Dann aber ist sakrale Kunst mediale Kunst. Das heißt, es geht ihr wie aller Kunst um die Gestalt, aber es geht ihr nicht zuletzt um ihre künstlerische Gestalt, sondern um die Gestalt der Feier der Gemeinde, in der das Ereignis des Heiligen für die Gemeinde und das Ereignis der Gemeinde ins Heilige geschehen. Die unmittelbare Gestalt des sakralen Kunstwerkes steht zu der mittelbaren Gestalt, zur Feier der Gemeinde, in einem wechselseitigen Verhältnis. Sie bestimmt [264] sich von dieser Feier der Gemeinde her, gestaltet sie in sich und bestimmt sie zugleich von sich aus und durch sich, gibt ihr von sich her Gestalt. Das ist keine äußere Begrenzung der künstlerischen Selbständigkeit, sondern ihre Erweiterung und Konkretion im umfassenden Zusammenhang einer Gemeinde, der wesentlich zum Kunstwerk gehört.

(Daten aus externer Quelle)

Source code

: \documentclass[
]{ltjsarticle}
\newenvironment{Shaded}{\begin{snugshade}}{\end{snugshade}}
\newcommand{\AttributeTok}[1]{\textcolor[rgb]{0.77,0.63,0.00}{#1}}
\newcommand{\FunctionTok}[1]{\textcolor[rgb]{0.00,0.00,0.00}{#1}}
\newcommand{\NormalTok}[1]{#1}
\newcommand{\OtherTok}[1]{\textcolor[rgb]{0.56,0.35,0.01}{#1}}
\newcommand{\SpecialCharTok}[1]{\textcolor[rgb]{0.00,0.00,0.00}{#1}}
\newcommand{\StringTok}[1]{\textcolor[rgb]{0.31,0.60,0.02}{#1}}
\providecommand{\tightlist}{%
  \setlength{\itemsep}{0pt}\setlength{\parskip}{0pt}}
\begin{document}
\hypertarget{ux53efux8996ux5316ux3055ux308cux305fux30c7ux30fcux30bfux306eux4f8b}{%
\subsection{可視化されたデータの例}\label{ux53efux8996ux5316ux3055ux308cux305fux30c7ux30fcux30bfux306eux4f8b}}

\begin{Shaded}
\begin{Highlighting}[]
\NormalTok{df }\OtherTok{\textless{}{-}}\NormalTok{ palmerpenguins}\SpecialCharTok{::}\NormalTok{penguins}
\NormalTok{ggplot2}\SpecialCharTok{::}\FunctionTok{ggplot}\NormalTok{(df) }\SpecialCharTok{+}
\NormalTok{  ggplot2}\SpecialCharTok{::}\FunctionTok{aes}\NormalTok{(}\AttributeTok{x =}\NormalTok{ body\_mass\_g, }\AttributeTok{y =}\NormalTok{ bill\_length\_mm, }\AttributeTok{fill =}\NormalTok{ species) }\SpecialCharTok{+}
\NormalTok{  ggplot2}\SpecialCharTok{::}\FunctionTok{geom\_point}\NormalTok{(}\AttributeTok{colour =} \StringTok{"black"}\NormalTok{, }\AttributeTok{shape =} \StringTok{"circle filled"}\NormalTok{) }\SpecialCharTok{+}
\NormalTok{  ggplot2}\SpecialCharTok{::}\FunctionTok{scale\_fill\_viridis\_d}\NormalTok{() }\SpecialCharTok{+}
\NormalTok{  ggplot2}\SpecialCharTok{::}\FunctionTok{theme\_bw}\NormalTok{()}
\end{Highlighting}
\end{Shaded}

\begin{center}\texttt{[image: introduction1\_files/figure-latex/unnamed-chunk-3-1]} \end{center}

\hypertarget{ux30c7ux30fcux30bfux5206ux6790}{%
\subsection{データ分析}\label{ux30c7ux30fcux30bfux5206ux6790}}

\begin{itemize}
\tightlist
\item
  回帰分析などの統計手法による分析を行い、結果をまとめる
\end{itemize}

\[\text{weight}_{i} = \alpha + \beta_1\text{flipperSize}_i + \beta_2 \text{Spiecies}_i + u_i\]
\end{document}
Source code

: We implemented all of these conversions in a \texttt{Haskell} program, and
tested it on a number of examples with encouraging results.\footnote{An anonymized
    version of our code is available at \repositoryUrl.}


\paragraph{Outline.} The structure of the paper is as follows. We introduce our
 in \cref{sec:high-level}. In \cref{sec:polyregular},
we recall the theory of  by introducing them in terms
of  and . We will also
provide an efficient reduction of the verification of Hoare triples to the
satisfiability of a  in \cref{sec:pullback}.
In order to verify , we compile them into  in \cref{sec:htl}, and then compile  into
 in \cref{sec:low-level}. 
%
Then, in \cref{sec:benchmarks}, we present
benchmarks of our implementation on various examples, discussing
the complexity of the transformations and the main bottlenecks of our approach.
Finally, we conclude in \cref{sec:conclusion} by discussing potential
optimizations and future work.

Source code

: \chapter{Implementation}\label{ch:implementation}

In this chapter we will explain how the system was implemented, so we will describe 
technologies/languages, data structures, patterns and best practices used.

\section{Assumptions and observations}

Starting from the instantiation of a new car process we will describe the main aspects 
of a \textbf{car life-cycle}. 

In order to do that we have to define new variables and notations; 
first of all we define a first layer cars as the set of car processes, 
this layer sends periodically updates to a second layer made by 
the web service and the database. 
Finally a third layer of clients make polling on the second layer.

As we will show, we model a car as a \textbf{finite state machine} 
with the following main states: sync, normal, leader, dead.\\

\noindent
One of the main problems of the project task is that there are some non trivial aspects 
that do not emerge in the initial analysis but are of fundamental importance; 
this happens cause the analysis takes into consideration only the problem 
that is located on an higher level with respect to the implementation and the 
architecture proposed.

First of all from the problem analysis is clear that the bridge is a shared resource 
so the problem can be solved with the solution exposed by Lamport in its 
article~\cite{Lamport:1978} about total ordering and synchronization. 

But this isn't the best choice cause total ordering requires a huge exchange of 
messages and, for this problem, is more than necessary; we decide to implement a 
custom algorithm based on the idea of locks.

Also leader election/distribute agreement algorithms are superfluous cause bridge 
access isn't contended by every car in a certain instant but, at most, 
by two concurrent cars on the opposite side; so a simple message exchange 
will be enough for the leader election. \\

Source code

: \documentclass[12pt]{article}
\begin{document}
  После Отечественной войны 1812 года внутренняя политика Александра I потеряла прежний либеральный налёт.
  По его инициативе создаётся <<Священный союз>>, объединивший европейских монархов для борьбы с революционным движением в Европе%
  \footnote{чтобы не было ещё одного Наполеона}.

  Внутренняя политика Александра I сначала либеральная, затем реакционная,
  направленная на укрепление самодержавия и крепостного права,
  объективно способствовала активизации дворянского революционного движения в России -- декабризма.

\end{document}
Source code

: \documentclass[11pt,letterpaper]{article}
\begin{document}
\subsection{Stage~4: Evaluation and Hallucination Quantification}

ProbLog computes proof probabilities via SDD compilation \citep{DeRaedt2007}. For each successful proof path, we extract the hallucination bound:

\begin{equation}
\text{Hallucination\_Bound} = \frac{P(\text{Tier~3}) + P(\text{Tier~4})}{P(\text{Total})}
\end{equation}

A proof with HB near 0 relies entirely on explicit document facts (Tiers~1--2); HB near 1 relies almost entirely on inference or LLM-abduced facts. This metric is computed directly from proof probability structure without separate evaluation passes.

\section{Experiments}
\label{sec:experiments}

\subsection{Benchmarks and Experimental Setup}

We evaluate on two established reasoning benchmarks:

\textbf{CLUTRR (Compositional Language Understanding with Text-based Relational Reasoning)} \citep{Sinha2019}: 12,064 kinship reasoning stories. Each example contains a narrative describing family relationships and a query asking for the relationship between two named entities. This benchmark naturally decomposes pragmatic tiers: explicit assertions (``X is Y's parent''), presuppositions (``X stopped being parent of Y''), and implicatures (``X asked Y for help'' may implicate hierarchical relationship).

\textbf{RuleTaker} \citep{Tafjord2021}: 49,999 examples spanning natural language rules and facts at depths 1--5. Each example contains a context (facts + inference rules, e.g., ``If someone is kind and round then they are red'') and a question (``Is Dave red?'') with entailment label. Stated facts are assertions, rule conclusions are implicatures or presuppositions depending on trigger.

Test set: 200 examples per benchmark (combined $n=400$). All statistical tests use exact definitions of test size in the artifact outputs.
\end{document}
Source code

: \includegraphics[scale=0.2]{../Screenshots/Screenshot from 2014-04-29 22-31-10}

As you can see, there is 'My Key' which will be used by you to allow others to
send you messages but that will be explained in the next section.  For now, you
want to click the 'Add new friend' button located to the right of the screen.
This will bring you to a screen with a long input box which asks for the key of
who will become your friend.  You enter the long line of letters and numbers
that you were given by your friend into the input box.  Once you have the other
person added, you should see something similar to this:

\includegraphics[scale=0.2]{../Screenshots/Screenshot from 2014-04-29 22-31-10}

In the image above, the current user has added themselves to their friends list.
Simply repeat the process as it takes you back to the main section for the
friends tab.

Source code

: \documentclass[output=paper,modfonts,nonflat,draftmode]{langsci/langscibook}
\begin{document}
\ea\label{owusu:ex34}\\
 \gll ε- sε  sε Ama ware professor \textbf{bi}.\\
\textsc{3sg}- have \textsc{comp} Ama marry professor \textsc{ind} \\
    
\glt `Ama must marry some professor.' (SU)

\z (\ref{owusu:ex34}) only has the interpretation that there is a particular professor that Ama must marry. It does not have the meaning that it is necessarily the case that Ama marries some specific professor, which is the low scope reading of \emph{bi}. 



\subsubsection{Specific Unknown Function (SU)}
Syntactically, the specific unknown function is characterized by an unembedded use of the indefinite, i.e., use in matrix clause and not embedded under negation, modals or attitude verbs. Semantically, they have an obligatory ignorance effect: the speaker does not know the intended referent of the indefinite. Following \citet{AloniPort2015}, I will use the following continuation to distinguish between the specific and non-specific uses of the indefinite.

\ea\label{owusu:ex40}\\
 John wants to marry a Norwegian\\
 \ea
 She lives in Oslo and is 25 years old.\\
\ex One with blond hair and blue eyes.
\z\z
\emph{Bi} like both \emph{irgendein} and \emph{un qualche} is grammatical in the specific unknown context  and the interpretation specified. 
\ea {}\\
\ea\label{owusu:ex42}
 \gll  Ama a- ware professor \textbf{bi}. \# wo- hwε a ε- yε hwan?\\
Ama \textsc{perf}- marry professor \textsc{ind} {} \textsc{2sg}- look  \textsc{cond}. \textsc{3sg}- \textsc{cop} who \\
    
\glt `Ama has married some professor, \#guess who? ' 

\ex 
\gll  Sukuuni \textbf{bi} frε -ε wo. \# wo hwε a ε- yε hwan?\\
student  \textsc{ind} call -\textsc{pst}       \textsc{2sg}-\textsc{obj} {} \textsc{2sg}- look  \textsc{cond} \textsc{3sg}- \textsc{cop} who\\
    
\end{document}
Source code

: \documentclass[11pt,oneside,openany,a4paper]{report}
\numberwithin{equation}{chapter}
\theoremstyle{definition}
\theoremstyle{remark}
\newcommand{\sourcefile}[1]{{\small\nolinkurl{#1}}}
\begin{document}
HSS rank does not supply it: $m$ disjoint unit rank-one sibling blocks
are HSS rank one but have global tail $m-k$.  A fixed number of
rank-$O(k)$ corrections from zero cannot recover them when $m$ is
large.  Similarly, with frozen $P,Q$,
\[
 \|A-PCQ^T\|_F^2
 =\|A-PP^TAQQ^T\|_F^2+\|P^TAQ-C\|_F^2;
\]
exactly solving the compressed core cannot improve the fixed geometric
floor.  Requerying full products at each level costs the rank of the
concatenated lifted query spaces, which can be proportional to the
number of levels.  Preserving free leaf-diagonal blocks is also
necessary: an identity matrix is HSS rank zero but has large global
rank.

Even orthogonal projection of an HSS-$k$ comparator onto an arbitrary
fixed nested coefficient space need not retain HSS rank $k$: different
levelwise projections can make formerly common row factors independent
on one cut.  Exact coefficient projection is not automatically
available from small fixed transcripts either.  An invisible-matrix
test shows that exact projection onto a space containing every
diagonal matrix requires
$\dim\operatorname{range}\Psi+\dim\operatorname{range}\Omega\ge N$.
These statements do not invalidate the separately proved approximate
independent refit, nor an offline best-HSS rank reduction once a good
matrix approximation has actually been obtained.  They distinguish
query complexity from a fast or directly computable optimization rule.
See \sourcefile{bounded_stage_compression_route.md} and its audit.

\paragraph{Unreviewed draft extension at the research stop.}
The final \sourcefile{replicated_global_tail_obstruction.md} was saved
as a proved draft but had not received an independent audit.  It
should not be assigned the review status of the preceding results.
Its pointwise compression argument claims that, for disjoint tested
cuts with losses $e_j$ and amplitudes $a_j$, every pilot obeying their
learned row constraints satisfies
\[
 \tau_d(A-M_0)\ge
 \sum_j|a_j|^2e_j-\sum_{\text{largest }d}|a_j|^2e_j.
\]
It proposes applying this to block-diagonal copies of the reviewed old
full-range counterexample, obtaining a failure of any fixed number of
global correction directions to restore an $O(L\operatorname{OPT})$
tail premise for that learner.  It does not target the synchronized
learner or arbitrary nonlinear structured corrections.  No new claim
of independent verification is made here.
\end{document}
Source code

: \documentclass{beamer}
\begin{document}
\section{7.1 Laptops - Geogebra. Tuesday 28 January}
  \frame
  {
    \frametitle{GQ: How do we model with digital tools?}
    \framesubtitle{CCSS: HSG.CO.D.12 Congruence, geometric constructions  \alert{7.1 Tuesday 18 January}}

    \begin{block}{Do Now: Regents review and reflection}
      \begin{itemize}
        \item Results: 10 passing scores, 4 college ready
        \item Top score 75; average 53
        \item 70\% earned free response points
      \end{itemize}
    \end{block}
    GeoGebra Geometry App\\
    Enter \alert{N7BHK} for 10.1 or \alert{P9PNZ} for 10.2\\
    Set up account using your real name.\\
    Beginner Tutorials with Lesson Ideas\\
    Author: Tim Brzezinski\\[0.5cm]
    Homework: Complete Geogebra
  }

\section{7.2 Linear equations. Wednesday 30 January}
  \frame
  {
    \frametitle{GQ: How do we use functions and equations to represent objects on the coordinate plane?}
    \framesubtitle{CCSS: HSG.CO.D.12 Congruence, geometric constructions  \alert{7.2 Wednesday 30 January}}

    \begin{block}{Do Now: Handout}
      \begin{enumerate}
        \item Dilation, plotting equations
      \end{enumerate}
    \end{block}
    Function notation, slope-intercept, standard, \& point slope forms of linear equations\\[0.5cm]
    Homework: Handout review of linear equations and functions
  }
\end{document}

Für die Gestalt des sakralen Kunstwerkes erwächst daraus eine wichtige Folge. Sie ist mit dem Wort mediale Kunst bereits angedeutet. Die Gestalt will zwar als Gestalt in sich vollendet sein, wird das sich in ihr Ereignende so vollkommen wie nur möglich verfassen, es als wunderbar zum Vorschein bringen. Sakrale Kunst ist Gestalt als Ereignis, aber sie übereignet zugleich ihre Gestalt in die Gestalt der feiernden Gemeinde. Denn in deren Mitte soll sich nicht zuerst die Kunst, sondern das Heilige selbst ereignen. So wird das Kunstwerk in einer eigentümlichen Diskretion, in einer wesentlichen Offenheit über sich hinaus, in einem Sich-Verschweigen und Über-Sich-Verweisen schwingen, um unabsehbar neu und frei ihre geschichtliche Gestalt zu erbilden. Damit ist ein letztes Stichwort gefallen: geschichtliche Gestalt.